Launched in 2019 with a mission to broaden access to art, the French non-profit Art Explora has presented its latest venture: a €32m catamaran that doubles as a mobile museum. Known as Artexplorer, the boat is currently under construction in La Spezia, Italy, and is scheduled to set sail around the Mediterranean basin from Marseille in September 2023. It is billed as one of the largest catamarans in the world.

“The sea was instrumental in waging wars and trading goods—why not use it as a conveyor of culture?”, says Art Explora’s founder, the tech entrepreneur and Musée du Louvre administrator Frédéric Jousset. “The idea was to create a museum which would not be tied down to a single location, could go almost anywhere, and could reinvent itself permanently [because it has no] permanent collections.”

In addition to Artexplorer, Jousset is currently overseeing the conversion of a former airship warehouse near Paris, Hangar Y, into a vast exhibition hall, and the construction of the MuMo, a travelling museum truck developed with the Centre Pompidou. Continuing the theme, he adds: “In the future we may even turn a train into a touring museum.”

The 46m-long, 300-ton boat will have capacity for 2,000 visitors. On board, a documentary about Art Explora will be screened in the Flybridge welcome space. The central gallery will house an inaugural digital exhibition about the representation of women in the Mediterranean, titled Icons and led by Noëmi Daucé, an archaeology curator at the Louvre Abu Dhabi. The project room will be reserved for digital art responding to the main exhibition.

Admission will be free and visitors will be encouraged to sign up in advance via Art Explora Academy, a new digital platform devoted to art history courses in French and English, with educational videos developed in close collaboration with Paris-Sorbonne University.

There are also five cabins for guests to stay on the boat. “It is not a production studio but artists could be invited to find inspiration on board,” Jousset says.

He is still on the lookout for destinations.
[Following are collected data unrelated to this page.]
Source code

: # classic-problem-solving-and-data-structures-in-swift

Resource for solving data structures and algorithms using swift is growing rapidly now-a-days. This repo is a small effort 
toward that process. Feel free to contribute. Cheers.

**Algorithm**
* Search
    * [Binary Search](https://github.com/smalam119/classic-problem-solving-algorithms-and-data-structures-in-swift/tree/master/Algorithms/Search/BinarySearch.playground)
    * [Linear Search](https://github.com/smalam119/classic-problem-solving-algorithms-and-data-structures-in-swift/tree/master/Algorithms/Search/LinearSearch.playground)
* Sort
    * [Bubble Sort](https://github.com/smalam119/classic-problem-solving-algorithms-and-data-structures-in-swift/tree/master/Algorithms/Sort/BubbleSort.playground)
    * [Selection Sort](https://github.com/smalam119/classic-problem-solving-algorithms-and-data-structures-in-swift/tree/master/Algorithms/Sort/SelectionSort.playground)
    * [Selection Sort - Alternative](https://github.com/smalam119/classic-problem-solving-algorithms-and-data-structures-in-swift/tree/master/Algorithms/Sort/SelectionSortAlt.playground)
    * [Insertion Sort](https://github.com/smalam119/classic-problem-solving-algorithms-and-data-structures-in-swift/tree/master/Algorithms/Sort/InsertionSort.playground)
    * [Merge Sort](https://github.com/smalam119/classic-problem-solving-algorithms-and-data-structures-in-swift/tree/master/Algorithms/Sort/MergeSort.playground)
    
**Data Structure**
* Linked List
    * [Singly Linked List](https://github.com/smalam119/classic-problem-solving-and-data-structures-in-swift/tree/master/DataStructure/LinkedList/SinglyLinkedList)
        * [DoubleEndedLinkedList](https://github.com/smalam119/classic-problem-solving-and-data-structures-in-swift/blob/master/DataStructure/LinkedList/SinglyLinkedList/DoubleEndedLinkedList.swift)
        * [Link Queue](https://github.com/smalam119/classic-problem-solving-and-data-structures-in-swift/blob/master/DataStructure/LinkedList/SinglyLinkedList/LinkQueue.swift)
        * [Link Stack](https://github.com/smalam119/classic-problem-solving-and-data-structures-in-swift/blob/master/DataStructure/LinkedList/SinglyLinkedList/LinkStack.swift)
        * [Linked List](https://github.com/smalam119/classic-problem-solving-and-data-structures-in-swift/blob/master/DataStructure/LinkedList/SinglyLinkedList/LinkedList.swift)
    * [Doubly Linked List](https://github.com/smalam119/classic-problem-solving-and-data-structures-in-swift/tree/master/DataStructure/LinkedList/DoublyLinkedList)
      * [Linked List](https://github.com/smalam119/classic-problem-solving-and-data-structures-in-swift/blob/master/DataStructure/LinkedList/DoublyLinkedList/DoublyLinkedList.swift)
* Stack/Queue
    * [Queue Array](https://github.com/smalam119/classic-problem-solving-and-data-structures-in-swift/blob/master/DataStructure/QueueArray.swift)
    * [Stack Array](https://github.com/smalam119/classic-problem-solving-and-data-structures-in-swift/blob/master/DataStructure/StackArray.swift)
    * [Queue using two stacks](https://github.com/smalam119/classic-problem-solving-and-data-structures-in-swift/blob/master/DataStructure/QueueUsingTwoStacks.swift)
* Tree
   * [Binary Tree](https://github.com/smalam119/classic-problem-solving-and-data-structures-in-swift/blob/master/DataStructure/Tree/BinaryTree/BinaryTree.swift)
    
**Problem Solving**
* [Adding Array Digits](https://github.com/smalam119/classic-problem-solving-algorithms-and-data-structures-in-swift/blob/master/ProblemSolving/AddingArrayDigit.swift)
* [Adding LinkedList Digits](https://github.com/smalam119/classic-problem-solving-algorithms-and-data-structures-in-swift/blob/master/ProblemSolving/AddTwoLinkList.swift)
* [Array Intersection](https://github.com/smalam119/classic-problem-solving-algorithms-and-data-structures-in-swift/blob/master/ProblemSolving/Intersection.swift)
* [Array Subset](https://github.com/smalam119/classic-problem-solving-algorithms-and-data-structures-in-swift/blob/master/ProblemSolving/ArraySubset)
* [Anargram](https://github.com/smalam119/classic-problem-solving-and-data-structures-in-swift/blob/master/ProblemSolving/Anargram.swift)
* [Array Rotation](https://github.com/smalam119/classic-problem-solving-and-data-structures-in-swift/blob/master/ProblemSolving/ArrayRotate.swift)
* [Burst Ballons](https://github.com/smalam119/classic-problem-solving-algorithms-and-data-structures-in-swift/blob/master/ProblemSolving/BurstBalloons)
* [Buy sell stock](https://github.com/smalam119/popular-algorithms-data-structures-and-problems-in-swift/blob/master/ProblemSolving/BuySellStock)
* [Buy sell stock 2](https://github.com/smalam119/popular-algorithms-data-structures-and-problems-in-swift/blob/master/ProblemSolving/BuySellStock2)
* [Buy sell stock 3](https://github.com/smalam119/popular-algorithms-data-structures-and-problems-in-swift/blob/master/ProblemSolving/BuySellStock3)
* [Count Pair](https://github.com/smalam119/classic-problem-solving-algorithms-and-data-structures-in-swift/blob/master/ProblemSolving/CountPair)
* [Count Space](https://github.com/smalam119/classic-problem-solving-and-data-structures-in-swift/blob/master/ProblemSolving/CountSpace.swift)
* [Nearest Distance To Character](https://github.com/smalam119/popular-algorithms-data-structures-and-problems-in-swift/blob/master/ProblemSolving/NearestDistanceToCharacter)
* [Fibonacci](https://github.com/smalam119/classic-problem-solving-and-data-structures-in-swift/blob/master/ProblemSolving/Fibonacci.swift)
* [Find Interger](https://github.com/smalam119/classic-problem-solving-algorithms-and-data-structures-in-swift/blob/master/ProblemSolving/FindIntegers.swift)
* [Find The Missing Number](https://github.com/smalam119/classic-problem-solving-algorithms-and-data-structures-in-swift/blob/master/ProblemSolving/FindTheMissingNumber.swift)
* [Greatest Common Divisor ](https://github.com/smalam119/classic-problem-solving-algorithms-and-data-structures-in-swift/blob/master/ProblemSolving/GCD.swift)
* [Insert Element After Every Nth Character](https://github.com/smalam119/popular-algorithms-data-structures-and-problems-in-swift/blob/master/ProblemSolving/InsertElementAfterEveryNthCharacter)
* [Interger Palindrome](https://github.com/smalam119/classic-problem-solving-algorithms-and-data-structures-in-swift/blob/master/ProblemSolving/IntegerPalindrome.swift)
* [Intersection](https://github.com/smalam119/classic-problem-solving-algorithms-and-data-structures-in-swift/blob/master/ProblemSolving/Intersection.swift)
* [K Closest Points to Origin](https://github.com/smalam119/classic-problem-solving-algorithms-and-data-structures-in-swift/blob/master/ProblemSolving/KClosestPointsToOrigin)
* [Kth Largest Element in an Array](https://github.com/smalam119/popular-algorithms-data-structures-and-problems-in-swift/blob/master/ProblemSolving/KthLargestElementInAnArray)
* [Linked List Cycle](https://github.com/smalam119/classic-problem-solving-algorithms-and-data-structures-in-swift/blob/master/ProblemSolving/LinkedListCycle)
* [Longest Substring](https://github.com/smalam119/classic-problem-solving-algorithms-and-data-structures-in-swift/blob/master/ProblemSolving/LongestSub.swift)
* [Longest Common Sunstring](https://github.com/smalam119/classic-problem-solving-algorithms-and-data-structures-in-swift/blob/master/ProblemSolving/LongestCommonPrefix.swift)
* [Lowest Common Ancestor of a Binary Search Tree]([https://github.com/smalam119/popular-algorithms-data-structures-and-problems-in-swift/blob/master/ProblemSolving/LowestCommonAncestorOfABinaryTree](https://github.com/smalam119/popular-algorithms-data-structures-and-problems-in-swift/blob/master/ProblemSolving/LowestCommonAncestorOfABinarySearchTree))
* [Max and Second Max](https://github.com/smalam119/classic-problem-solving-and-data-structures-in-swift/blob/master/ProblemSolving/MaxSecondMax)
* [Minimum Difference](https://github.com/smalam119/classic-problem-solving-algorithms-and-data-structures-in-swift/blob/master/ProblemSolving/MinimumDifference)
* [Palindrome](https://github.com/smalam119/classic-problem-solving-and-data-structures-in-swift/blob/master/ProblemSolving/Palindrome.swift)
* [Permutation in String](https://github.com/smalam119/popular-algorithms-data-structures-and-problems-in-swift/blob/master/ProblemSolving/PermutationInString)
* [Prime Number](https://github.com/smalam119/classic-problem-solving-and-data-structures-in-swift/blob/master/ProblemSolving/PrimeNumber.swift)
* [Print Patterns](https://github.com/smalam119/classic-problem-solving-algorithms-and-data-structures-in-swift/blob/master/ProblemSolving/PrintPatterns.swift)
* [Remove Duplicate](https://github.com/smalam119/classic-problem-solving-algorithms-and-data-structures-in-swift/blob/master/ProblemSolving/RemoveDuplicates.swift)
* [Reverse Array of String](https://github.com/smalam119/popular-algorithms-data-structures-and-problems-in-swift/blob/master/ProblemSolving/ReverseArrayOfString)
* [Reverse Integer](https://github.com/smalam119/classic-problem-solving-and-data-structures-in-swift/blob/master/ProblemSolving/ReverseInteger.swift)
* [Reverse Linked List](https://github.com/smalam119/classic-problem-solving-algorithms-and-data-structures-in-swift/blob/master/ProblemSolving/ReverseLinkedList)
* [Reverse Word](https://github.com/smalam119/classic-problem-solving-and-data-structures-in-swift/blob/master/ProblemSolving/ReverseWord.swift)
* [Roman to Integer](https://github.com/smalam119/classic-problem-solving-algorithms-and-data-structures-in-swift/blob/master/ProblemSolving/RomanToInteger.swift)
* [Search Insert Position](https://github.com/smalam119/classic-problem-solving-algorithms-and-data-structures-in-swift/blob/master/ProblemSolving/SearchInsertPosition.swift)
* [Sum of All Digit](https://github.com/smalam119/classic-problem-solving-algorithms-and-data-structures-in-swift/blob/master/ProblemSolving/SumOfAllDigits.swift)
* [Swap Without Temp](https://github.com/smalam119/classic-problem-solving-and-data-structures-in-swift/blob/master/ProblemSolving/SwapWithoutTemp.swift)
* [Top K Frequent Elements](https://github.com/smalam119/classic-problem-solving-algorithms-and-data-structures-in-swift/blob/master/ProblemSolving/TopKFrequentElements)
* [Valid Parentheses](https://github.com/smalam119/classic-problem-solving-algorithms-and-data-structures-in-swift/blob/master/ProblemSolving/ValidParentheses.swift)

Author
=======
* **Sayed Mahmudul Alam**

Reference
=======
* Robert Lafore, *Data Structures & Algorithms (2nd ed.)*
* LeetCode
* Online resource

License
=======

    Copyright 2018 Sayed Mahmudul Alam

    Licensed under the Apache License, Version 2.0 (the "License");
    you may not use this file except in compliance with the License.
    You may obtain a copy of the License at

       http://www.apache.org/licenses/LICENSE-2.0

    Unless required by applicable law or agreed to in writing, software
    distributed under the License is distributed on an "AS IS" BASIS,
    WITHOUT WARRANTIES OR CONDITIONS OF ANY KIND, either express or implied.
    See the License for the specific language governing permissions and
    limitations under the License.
Among the 15 or so stops to be confirmed, some will last longer and be accompanied by an events programme housed in pop-up pavilions on shore, co-organised with local cultural institutions. “Our goal is not to export Western culture only,” Jousset says. “We want to be instrumental in promoting local artists as well.”

Two models of the ship are currently on view, the smaller at the Louvre in Paris and the larger at Expo 2020 in Dubai, where Art Explora was selected to exhibit in the France Pavilion. The Expo is forecast to attract around 25 million visitors over six months. “What better exposure could we hope for to grow our brand?”, Jousset says.